Cet avis a contribué à relancer la lutte en la légitimant. Les syndicats exigent le maintien de l’usine et des emplois, même s’ils négocient en même temps pour obtenir une augmentation des indemnités de licenciements au cas où le plan passerait. Cependant, la production ayant été ramenée au plus bas depuis l’automne (avec à peine quelques dizaines de téléviseurs par jour), l’arme de la grève semble inefficace aux travailleurs et ils veulent d’autant moins y recourir que leur grève de huit semaines en 2008 n’avait pas suffi à mettre en échec le précédent plan de licenciements. Dans cette situation, deux propositions ont été faites aux travailleurs début janvier. La première a été d’interpeller le préfet pour qu’il signale à Philips l’illégalité de son plan. La seconde, proposée par la CGT (syndicat oppositionnel, exclu de l’UL et de l’UD en 2000, quoique toujours rattaché à la fédération de la métallurgie), a été de mettre en place un contrôle ouvrier sur la production. L’Assemblée générale des travailleurs a adopté les deux propositions, avec dans un premier temps le soutien des trois syndicats (CGT, FO et CGC).

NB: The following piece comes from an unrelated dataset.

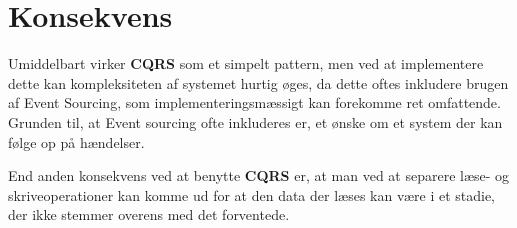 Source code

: \section{Konsekvens}
Umiddelbart virker \textbf{CQRS} som et simpelt pattern, men ved at implementere dette kan kompleksiteten af systemet hurtig øges, da dette oftes inkludere brugen af Event Sourcing, som implementeringsmæssigt kan forekomme ret omfattende. Grunden til, at Event sourcing ofte inkluderes er, et ønske om et system der kan følge op på hændelser.

End anden konsekvens ved at benytte \textbf{CQRS} er, at man ved at separere læse- og skriveoperationer kan komme ud for at den data der læses kan være i et stadie, der ikke stemmer overens med det forventede.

Mise en place du contrôle ouvrier

Le 6 janvier, 147 travailleurs ont donc voté (avec seulement 5 voix contre), pour la première fois en France depuis des années, pour un contrôle ouvrier qui a été effectivement réalisé plusieurs jours. En apparence, il s’agit d’une décision limitée : les travailleurs ont eux-mêmes commandé et acheminé les pièces et matériaux nécessaires à la fabrication des téléviseurs, qui étaient dispersés dans différents entrepôts des alentours ; ils ont entreposé ces pièces, ont augmenté la production sous leur propre contrôle (la faisant passer à 300 téléviseurs par jour) et stocké les téléviseurs dans un local réquisitionné à cet effet. En réalité, cette action est d’une importance considérable : s’il ne s’agissait certes pas d’autogestion ouvrière, puisque le patron restait propriétaire, les travailleurs n’en ont pas moins montré qu’ils sont capables de gérer eux-mêmes l’approvisionnement, la production et le stockage, sans avoir besoin des ordres patronaux et du contrôle des cadres.

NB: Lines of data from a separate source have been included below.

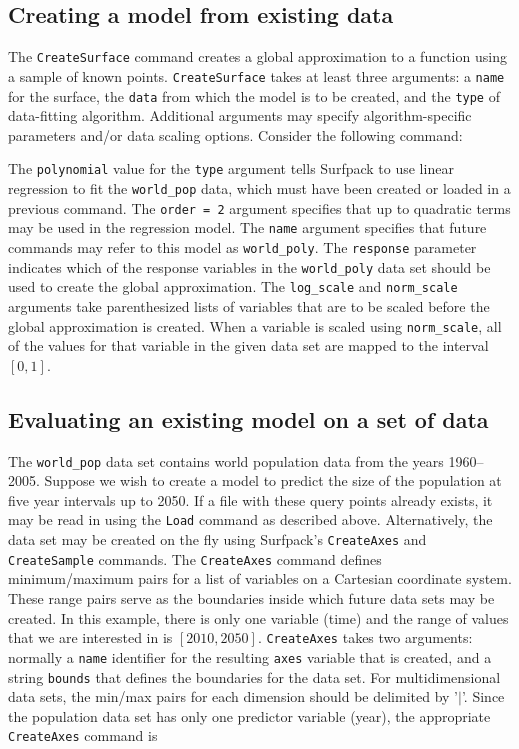 \documentclass{article}
\begin{document}
\subsection{Creating a model from existing data}\label{sec:create_surface}
The \texttt{CreateSurface} command creates a global approximation to a function using a sample of known points.  \texttt{CreateSurface} takes at least three
arguments: a \texttt{name} for the surface, the \texttt{data} from which the model is to be created, and the \texttt{type} of data-fitting algorithm.  Additional arguments may specify algorithm-specific parameters and/or data scaling options.  Consider the following command:

The \texttt{polynomial} value for the \texttt{type} argument tells Surfpack to use linear regression to fit the \texttt{world\_pop} data, which must have been created or loaded in a previous command.  The \texttt{order = 2} argument specifies that up to quadratic terms may be used in the regression model.  The \texttt{name} argument specifies that future commands may refer to this model as \texttt{world\_poly}.  The \texttt{response} parameter indicates which of the response variables in the \texttt{world\_poly} data set should be used to create the global approximation.  The \texttt{log\_scale} and \texttt{norm\_scale} arguments take parenthesized lists of variables that are to be scaled before the global approximation is created.  When a variable is scaled using \texttt{norm\_scale}, all of the values for that variable in the given data set are mapped to the interval $[0,1]$.

\subsection{Evaluating an existing model on a set of data}\label{sec:evaluate}

The \texttt{world\_pop} data set contains world population data from the years 1960--2005.  Suppose we wish to create a model to predict the size of the population at five year intervals up to 2050.  If a file with these query points already exists, it may be read in using the \texttt{Load} command as described above.  Alternatively, the data set may be created on the fly using Surfpack's \texttt{CreateAxes} and \texttt{CreateSample} commands.  The \texttt{CreateAxes} command defines minimum/maximum pairs for a list of variables on a Cartesian coordinate system.  These range pairs serve as the boundaries inside which future data sets may be created.  In this example, there is only one variable (time) and the range of values that we are interested in is $[2010,2050]$.  \texttt{CreateAxes} takes two arguments: normally a \texttt{name} identifier for the resulting \texttt{axes} variable that is created, and a string \texttt{bounds} that defines the boundaries for the data set.  For multidimensional data sets, the min/max pairs for each dimension should be delimited by '$|$'.  Since the population data set has only one predictor variable (year), the appropriate \texttt{CreateAxes} command is
\end{document}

C’est d’autant plus important que cette décision a été prise en Assemblée générale après un débat sur les moyens de lutte possibles et qu’elle a été expressément estimée supérieure à l’acte de séquestrer le patron ou d’installer des bombonnes de gaz. Dès lors, il est clair que les travailleurs étaient prêts à continuer à produire de cette façon, de bloquer les stocks pour frapper le patron au portefeuille, voire de les vendre directement au bénéfice des travailleurs (selon les calculs de Manuel Georget, secrétaire de la CGT et par ailleurs membre du NPA, avec qui nous avons pu nous entretenir, c’était possible de produire et vendre sans pertes, voire de baisser les prix, à partir du moment où l’on supprimait les dividendes aux actionnaires et autres bénéfices capitalistes).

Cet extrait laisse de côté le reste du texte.